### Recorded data

▼

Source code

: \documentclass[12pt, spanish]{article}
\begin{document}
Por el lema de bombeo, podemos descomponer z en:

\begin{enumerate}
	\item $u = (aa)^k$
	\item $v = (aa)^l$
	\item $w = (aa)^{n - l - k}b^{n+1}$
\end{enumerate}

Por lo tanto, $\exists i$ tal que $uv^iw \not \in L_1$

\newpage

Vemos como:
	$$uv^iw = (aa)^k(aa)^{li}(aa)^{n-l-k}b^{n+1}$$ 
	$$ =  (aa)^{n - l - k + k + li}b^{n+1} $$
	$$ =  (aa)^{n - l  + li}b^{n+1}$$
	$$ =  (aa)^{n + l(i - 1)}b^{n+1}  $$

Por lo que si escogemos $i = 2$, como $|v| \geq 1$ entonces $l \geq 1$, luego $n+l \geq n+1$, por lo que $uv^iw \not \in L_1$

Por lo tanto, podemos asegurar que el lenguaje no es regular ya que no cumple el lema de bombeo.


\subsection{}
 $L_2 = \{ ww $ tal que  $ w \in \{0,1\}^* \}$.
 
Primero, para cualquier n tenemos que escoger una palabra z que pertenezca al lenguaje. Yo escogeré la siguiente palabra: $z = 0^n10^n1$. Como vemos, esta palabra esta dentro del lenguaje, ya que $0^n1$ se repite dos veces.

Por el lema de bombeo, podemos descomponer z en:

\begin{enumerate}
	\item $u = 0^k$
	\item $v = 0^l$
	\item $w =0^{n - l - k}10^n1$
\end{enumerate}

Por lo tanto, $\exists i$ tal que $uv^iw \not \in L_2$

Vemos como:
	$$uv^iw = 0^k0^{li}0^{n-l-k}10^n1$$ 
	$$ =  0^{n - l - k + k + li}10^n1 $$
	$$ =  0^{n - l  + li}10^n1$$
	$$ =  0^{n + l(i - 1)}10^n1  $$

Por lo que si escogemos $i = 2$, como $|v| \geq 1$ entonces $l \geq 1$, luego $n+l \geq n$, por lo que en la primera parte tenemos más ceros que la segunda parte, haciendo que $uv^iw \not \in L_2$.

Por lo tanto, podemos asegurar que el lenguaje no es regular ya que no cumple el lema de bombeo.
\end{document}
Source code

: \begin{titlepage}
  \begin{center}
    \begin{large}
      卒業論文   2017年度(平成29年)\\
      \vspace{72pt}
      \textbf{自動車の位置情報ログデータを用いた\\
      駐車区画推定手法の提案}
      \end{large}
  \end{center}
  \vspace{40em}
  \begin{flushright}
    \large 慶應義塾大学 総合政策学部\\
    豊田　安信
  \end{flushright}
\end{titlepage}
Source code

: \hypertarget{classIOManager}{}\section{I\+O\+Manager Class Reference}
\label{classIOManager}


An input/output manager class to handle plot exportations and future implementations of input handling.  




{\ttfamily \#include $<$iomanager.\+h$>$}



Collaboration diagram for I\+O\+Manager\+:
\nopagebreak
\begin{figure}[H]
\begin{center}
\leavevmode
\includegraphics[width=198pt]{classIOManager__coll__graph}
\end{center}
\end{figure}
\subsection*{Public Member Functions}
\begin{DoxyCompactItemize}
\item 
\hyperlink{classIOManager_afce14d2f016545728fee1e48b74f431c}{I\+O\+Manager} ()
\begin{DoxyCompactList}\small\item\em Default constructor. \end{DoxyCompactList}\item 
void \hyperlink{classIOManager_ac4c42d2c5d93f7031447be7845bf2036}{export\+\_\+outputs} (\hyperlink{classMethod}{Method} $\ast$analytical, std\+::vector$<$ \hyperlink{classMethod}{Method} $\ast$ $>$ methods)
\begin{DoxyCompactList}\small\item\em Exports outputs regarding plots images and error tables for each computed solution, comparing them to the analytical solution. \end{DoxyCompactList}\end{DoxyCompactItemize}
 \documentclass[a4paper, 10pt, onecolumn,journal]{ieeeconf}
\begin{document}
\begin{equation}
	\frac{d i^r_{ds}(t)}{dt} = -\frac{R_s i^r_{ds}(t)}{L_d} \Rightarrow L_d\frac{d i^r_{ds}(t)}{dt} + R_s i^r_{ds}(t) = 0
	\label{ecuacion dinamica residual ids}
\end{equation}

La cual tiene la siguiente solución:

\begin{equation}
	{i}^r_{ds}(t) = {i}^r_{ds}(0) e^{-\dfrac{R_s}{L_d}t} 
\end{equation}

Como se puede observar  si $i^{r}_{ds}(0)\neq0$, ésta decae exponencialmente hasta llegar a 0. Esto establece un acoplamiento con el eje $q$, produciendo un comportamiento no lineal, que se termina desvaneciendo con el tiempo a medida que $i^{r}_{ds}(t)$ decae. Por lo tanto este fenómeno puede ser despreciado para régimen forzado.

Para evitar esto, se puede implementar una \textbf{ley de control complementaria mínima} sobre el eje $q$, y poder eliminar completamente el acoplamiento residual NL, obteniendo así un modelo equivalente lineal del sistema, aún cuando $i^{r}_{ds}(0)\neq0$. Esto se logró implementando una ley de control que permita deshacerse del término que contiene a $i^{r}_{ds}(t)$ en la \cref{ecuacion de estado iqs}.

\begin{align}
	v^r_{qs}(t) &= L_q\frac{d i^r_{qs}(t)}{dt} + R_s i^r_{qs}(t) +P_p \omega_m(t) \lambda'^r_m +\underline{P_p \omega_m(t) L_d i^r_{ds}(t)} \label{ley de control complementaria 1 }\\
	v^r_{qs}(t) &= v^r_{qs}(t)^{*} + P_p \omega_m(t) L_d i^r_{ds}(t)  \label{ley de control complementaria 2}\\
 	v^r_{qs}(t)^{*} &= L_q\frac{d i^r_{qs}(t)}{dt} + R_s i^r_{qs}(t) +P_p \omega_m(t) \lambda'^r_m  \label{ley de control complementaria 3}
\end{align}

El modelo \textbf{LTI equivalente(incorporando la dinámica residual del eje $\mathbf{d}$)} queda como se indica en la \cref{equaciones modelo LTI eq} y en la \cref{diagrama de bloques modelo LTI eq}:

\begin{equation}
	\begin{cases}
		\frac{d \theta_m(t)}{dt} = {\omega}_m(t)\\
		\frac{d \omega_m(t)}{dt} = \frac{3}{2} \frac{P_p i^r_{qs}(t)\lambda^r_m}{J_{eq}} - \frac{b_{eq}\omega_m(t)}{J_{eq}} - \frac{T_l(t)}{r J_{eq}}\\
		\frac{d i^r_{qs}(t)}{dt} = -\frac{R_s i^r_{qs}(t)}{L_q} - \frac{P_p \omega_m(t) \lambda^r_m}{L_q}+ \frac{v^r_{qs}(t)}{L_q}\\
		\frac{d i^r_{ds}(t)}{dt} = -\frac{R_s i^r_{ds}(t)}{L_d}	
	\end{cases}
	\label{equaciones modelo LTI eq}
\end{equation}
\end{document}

▲

### Activity
Find every line above that includes the word "analytical" and report only how many there are.

### Solution
2